Search term "zovemo": work out how many lines of the data below contain it, and answer with that number alone.
═══ Exercise data ═══
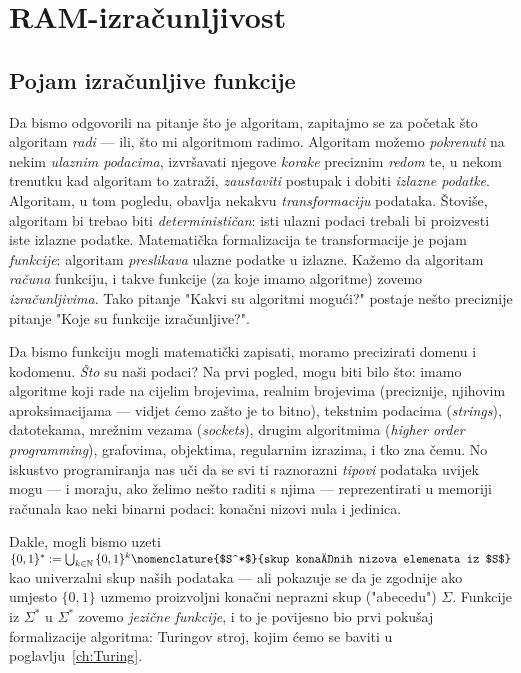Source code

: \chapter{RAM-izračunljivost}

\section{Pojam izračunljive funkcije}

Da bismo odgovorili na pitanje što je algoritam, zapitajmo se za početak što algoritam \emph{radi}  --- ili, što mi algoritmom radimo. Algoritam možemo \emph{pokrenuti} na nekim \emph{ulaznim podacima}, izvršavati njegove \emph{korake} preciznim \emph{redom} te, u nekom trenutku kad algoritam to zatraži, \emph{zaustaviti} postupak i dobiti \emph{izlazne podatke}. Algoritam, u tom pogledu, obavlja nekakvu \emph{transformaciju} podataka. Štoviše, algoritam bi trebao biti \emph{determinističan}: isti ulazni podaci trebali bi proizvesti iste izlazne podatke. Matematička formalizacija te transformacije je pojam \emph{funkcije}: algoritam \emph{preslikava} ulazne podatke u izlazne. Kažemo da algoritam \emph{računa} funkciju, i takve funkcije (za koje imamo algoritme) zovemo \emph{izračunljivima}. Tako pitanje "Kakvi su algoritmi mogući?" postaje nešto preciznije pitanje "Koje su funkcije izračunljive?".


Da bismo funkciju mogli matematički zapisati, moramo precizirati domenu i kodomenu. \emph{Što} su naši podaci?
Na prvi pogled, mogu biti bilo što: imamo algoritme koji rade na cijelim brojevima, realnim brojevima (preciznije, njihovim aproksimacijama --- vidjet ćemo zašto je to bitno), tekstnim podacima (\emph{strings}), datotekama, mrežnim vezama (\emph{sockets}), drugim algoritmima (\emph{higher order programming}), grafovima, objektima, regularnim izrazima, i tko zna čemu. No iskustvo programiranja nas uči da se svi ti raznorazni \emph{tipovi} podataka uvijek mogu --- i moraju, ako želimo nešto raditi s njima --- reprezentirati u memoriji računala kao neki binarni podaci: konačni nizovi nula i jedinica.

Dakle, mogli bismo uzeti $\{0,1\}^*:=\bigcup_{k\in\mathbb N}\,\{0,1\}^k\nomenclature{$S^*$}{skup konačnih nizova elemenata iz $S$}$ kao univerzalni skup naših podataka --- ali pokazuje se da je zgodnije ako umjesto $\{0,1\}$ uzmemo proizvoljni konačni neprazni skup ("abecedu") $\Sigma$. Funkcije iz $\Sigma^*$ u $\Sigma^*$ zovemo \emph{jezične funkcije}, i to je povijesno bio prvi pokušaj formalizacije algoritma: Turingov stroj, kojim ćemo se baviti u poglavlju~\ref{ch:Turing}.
═══
Reply -> 2